The Web-based configuration tool allows you to create profiles and export or e-mail profiles to users. It also lets you import and modify existing profiles. It does not, however, allow you to work with in-house applications or maintain a library of iPhones that have been connected to a computer.
By default, once the Web-based tool is installed, it can be accessed via the IP address of the computer on which it's running using port 3000 (for example, http://127.0.0.1:3000). A default username of "admin" with a password of "admin" allows access. Both the port and the username/password combination can be changed if needed. Apple's documentation (download PDF) explains how to do this in either Mac OS X or Windows.
The eight tabs available for creating a profile using either tool -- along with their options -- are the following.
General: This provides overall information about the profile, the ability to digitally sign it, the options to export it for storage or hosting on a Web server, the options for importing an existing profile for editing and the information on how to e-mail the profile directly to users. Specific options include:
Name: The profile name displayed to users (required).
Identifier: A unique alphanumeric string used to identify the profile for updates later provided to iPhones where the profile is already installed. The format is similar to that used for applications and Dashboard widgets in the form of com.example.profile (required).
Organization: The organization for which the profile is being created.
Description: A short description for users.
Signature: A dialog used to select a certificate and private key used to digitally sign the profile.
Delivery: Buttons for importing, exporting and e-mailing profiles.
Passcode: This, as the name implies, defines passcode policies for an iPhone.

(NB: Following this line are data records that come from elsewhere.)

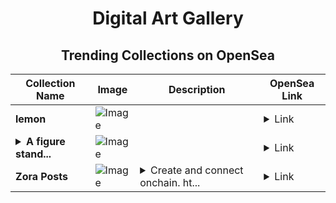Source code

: <div align="center">

# Digital Art Gallery

## Trending Collections on OpenSea

| Collection Name                       | Image                                                                                     | Description                       | OpenSea Link                                                                                          |
|---------------------------------------|-------------------------------------------------------------------------------------------|-----------------------------------|--------------------------------------------------------------------------------------------------------|
| **lemon** | ![Image](https://i.seadn.io/s/raw/files/2b9ed2f74aa8a93984accf58e5fa3bd0.jpg?w=500&auto=format?w=200&auto=format) |  | <details><summary>Link</summary>[lemon](https://opensea.io/collection/lemon-125)</details> |
| **<details><summary>A  figure stand...</summary>A  figure standing on a pedestal</details>** | ![Image](https://i.seadn.io/s/raw/files/4d2c8caf2c9f6a9a447e76b8b91a3dc6.jpg?w=500&auto=format?w=200&auto=format) |  | <details><summary>Link</summary>[A  figure standing on a pedestal](https://opensea.io/collection/a-figure-standing-on-a-pedestal)</details> |
| **Zora Posts** | ![Image](https://i.seadn.io/s/raw/files/d2bcde1ca41bdd49ec0fadd238edc57b.png?w=500&auto=format?w=200&auto=format) | <details><summary>Create and connect onchain. ht...</summary>Create and connect onchain. https://zora.co</details> | <details><summary>Link</summary>[Zora Posts](https://opensea.io/collection/zora-posts-17507)</details> |

</div>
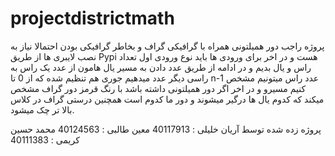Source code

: # projectdistrictmath
پروژه راجب دور همیلتونی همراه با گرافیکی گراف  و بخاطر گرافیکی بودن احتمالا نیاز به نصب لایبری ها از طریق Pypi هست و در اخر برای ورودی ها باید نوع ورودی اول تعداد راس و یال بدیم و در ادامه از طریق عدد دادن به مسیر یال هامون از عدد یک راس به راسی دیگر عدد میدهیم جوری هم تنظیم شده که از 0 تا n-1 عدد راس میتونیم مشخص کنیم مسیرو و در اخر اگر دور همیلتونی داشته باشد با رنگ قرمز دور گراف مشخص میکند که کدوم یال ها درگیر میشوند و دور ما کدوم است همچنین درستی گراف در کلاس بالا تر چک میشود.



پروژه زده شده توسط 
آریان خلیلی : 40117913
معین طالبی : 40124563
محمد حسین کریمی : 40111383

Options include:
Require passcode on device: Prompts users to create a passcode to unlock the iPhone.
Allow simple value: Permits basic repeated characters as a passcode.
Require alphanumeric value: Requires passcode to include numbers and letters.
Minimum passcode length.
Minimum number of complex characters: Required number of nonalphanumeric characters.
Maximum passcode age: Number of days after which a user must change the passcode.
Passcode lock: Number of minutes (one to five) of inactivity after which the iPhone locks automatically.
Maximum number of failed attempts: The number of failed attempts permitted when entering the passcode after which the iPhone will need to be authorized with iTunes to be used again. Note: For more than six attempts, a time delay before each following attempt will be imposed and increased with each failed attempt.
Wi-Fi: Allows you to define one or more Wi-Fi network configurations for the iPhone. Options include network SSID, whether the network is hidden and the security type for the network, including support for any security (or none), WEP and WPA/WPA2. Distinctions are made between personal and enterprise security types, with enterprise allowing configuration of authentication technologies, specification of usernames and use of certificates. Supported authentication protocols include TLS, LEAP, TTLS, PEAP and LEAP-FAST.
Note: The passwords for Wi-Fi networks cannot be included in profiles.
VPN: For establishing VPN configurations, the iPhone supports L2TP, PPTP and IPSec (Cisco) VPN protocols. The options for the protocols available in the profile configuration mirror those in most VPN clients.
For L2TP and PPTP, the iPhone supports authentication using both passwords and RSA SecurIDs, as well as the option to designate whether all traffic should be routed through the VPN connection or only traffic intended for destinations within the remote network. Apple's documentation explains more options for additional VPN support.
E-mail: Allows configuration of POP/IMAP e-mail accounts. You can opt to specify all settings, with the exception of a password (server settings, username, displayed e-mail address) for a user, or you can simply populate server settings. If you do not specify user details, users will be asked to enter them on the iPhone itself.
Exchange: Allows configuration of Exchange ActiveSync. You must provide information for the server hosting Exchange ActiveSync.
Optionally, you can enter a custom name for the account to be displayed on the iPhone (the default is Exchange ActiveSync). You can also specify the use of SSL for communication. As with the E-mail tab, you can specify user account information (in the form of domain\username) and e-mail address, or you can just enter the server information.
Credentials: Used to deploy certificates to iPhones. You will need to specify a certificate file. You can specify either PKCS1 (.cer, etc.) or PKCS12 (.p12) formats.
Advanced: Used to configure APN settings. You'll want to contact your carrier for detailed instructions if you need to use these options.